Produce the records below again, word for word, but stop after the line that contains "Curator of Television_".

____

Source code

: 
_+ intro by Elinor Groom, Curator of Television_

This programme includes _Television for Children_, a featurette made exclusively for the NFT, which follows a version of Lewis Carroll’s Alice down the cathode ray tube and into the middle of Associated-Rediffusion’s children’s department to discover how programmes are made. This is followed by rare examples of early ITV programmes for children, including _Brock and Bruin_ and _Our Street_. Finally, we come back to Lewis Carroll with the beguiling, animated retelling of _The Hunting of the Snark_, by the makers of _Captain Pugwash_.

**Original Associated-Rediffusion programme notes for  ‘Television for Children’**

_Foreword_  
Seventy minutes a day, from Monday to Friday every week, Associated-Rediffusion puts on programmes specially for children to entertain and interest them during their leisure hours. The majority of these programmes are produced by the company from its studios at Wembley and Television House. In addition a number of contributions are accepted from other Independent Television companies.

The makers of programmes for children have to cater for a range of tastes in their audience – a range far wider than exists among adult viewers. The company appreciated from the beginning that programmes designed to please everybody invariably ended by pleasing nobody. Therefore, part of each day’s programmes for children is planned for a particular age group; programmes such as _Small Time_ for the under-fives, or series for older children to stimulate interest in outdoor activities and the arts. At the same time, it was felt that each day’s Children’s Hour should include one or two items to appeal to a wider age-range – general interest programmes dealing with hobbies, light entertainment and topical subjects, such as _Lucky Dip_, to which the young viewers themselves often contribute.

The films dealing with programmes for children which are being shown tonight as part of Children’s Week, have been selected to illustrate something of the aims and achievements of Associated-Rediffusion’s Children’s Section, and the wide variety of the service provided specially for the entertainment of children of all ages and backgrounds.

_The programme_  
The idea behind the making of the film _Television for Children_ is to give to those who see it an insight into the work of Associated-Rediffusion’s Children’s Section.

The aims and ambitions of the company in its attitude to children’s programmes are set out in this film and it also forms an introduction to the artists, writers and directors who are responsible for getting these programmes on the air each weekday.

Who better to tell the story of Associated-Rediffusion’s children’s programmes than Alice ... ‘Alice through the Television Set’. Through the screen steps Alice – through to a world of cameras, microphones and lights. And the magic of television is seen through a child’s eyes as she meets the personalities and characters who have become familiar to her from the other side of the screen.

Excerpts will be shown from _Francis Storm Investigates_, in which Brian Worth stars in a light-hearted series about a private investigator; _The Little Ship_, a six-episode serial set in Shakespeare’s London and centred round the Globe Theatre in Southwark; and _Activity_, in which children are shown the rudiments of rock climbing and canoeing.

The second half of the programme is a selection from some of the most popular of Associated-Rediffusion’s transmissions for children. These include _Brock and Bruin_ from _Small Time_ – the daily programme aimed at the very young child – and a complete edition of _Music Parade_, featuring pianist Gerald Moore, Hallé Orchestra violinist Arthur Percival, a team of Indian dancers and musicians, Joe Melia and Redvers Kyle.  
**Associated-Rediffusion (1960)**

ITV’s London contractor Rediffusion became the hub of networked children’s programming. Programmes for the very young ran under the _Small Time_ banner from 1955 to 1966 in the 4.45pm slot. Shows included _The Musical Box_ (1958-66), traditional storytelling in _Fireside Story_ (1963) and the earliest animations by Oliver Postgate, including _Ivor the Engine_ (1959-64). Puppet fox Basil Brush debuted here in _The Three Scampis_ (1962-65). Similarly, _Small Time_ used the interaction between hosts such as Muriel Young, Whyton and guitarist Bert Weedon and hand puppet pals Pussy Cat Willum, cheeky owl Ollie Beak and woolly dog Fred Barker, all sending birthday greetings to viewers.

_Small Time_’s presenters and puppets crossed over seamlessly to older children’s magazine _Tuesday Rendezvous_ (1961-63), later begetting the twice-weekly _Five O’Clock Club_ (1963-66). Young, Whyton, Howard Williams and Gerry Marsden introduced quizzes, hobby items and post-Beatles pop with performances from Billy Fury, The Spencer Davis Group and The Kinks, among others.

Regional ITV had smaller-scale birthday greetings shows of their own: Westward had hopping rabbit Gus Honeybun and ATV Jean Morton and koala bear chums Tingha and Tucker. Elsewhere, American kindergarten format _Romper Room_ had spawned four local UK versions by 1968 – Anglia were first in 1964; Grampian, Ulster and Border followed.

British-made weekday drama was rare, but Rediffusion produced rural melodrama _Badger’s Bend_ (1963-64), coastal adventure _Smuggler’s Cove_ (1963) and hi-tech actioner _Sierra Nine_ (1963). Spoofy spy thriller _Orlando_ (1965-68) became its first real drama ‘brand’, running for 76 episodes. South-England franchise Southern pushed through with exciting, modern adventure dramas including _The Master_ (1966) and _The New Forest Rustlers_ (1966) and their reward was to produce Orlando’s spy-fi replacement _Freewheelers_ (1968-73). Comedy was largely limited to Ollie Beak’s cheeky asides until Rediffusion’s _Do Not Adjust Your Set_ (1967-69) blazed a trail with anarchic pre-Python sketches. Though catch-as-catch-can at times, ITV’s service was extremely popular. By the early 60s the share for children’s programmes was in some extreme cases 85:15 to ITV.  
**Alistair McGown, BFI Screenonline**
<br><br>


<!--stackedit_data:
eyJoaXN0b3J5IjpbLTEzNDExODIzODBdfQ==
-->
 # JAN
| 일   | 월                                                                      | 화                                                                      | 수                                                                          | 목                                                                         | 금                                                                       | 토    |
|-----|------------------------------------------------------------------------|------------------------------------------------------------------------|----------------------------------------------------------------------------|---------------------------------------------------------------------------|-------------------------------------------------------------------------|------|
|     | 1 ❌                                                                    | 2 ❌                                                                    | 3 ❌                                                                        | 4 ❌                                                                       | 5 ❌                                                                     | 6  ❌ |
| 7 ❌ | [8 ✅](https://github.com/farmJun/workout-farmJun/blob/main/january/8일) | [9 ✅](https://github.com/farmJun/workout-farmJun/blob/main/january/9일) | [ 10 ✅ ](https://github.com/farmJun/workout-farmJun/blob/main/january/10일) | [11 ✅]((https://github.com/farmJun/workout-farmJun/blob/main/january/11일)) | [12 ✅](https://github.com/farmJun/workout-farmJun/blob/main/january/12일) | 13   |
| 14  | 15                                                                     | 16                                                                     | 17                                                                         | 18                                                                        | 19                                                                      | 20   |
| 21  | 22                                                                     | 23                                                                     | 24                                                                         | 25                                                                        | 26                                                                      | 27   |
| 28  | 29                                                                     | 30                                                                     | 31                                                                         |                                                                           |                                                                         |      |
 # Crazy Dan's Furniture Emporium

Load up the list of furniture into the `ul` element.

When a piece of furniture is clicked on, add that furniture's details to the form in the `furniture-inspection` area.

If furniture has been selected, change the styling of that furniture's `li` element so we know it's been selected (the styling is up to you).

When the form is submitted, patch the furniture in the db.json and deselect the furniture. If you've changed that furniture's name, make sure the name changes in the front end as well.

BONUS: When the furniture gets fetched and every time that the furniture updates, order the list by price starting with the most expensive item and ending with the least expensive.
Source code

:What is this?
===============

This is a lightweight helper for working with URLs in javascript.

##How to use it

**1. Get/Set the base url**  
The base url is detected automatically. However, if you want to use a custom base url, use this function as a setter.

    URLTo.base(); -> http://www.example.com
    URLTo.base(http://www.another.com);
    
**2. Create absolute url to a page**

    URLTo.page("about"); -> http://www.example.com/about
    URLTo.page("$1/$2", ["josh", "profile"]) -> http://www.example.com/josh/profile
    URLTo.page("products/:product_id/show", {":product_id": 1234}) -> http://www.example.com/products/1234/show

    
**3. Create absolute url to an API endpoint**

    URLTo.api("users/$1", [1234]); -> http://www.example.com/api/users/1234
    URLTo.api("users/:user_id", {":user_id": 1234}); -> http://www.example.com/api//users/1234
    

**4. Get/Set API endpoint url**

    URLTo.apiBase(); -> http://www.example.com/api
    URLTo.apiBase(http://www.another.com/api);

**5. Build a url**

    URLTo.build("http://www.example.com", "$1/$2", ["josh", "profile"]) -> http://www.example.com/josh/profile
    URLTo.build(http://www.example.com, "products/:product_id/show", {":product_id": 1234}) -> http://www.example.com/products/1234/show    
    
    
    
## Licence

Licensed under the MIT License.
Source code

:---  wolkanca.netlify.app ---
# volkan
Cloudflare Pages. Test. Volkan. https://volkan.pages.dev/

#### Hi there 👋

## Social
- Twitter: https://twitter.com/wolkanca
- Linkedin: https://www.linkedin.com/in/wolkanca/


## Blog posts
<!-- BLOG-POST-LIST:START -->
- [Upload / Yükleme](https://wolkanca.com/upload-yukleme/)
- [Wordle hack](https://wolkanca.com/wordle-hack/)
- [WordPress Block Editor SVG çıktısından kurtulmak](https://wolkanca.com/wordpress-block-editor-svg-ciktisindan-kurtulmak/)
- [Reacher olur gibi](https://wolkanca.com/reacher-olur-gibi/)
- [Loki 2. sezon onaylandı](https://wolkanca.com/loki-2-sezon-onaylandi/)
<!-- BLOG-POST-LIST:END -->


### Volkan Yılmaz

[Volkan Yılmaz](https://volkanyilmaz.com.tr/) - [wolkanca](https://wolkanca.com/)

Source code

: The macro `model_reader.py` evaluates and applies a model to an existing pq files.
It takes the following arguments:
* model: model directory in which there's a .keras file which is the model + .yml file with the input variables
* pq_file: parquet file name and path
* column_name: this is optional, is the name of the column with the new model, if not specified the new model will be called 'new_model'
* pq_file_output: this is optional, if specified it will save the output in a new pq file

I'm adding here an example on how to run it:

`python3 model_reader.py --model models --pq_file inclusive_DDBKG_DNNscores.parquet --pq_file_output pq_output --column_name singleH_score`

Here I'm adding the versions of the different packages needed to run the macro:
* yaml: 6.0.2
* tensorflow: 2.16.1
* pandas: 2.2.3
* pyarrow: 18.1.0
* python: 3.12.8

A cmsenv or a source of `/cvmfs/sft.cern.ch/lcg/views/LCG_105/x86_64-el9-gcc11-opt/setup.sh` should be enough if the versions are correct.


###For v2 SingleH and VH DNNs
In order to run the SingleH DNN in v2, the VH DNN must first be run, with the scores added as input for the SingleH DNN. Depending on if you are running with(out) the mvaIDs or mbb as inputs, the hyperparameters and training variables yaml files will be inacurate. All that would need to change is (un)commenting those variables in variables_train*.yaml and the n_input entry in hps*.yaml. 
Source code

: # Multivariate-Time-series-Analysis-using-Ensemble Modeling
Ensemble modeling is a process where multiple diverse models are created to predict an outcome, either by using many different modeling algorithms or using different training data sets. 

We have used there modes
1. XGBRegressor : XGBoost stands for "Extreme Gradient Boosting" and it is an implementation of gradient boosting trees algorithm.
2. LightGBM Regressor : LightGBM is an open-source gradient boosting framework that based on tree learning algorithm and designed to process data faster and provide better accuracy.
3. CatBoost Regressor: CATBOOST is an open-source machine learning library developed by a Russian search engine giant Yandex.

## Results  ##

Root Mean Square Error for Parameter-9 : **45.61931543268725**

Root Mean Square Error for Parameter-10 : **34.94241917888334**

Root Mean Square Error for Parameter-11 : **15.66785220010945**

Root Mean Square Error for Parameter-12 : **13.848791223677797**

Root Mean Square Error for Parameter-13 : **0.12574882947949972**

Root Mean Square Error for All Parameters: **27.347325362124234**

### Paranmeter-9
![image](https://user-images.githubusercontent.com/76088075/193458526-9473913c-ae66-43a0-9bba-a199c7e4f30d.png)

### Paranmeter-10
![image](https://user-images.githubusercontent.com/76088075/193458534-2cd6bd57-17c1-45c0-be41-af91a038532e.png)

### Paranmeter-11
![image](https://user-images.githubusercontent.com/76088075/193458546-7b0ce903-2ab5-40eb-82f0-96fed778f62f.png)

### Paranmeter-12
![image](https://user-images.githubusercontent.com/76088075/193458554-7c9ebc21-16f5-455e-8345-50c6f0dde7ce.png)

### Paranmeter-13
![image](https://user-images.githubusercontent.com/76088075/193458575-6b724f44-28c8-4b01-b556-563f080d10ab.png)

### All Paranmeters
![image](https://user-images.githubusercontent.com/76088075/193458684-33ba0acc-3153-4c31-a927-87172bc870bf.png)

____

*OUTPUT FOR THIS EXERCISE*:
Source code

: 
_+ intro by Elinor Groom, Curator of Television_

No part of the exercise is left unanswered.